Exercise
Look through the lines below, find those with the word "that", and copy them.
- - - - -
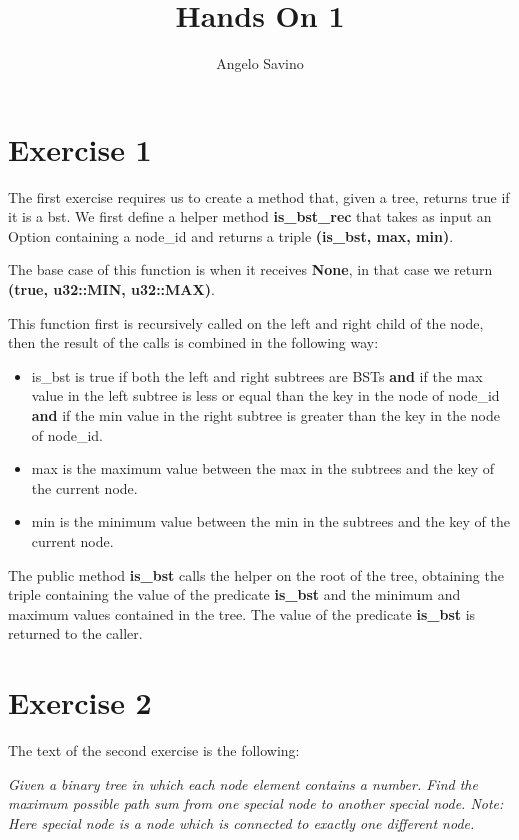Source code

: \documentclass[12pt,a4paper]{article}
\title{Hands On 1}
\author{Angelo Savino}
\begin{document}
\maketitle

\section*{Exercise 1}
The first exercise requires us to create a method that, given a tree, returns true if it is a bst.
We first define a helper method \textbf{is\_bst\_rec} that takes as input an Option containing a node\_id and returns a triple \textbf{(is\_bst, max, min)}. 

The base case of this function is when it receives \textbf{None}, in that case we return \textbf{(true, u32::MIN, u32::MAX)}.

This function first is recursively called on the left and right child of the node, then the result of the calls is combined in the following way:

\begin{itemize}
    \item is\_bst is true if both the left and right subtrees are BSTs \textbf{and} if the max value in the left subtree is less or equal than the key in the node of node\_id \textbf{and} if the min value in the right subtree is greater than the key in the node of node\_id.
    \item max is the maximum value between the max in the subtrees and the key of the current node.
    \item min is the minimum value between the min in the subtrees and the key of the current node.
\end{itemize}

The public method \textbf{is\_bst} calls the helper on the root of the tree, obtaining the triple containing the value of the predicate \textbf{is\_bst} and the minimum and maximum values contained in the tree. The value of the predicate \textbf{is\_bst} is returned to the caller.

\pagebreak
\section*{Exercise 2}
The text of the second exercise is the following:

\textit{Given a binary tree in which each node element contains a number. Find the maximum possible path sum from one special node to another special node.
Note: Here special node is a node which is connected to exactly one different node.}
\end{document}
- - - - -
Output for this exercise
The first exercise requires us to create a method that, given a tree, returns true if it is a bst.
We first define a helper method \textbf{is\_bst\_rec} that takes as input an Option containing a node\_id and returns a triple \textbf{(is\_bst, max, min)}. 
The base case of this function is when it receives \textbf{None}, in that case we return \textbf{(true, u32::MIN, u32::MAX)}.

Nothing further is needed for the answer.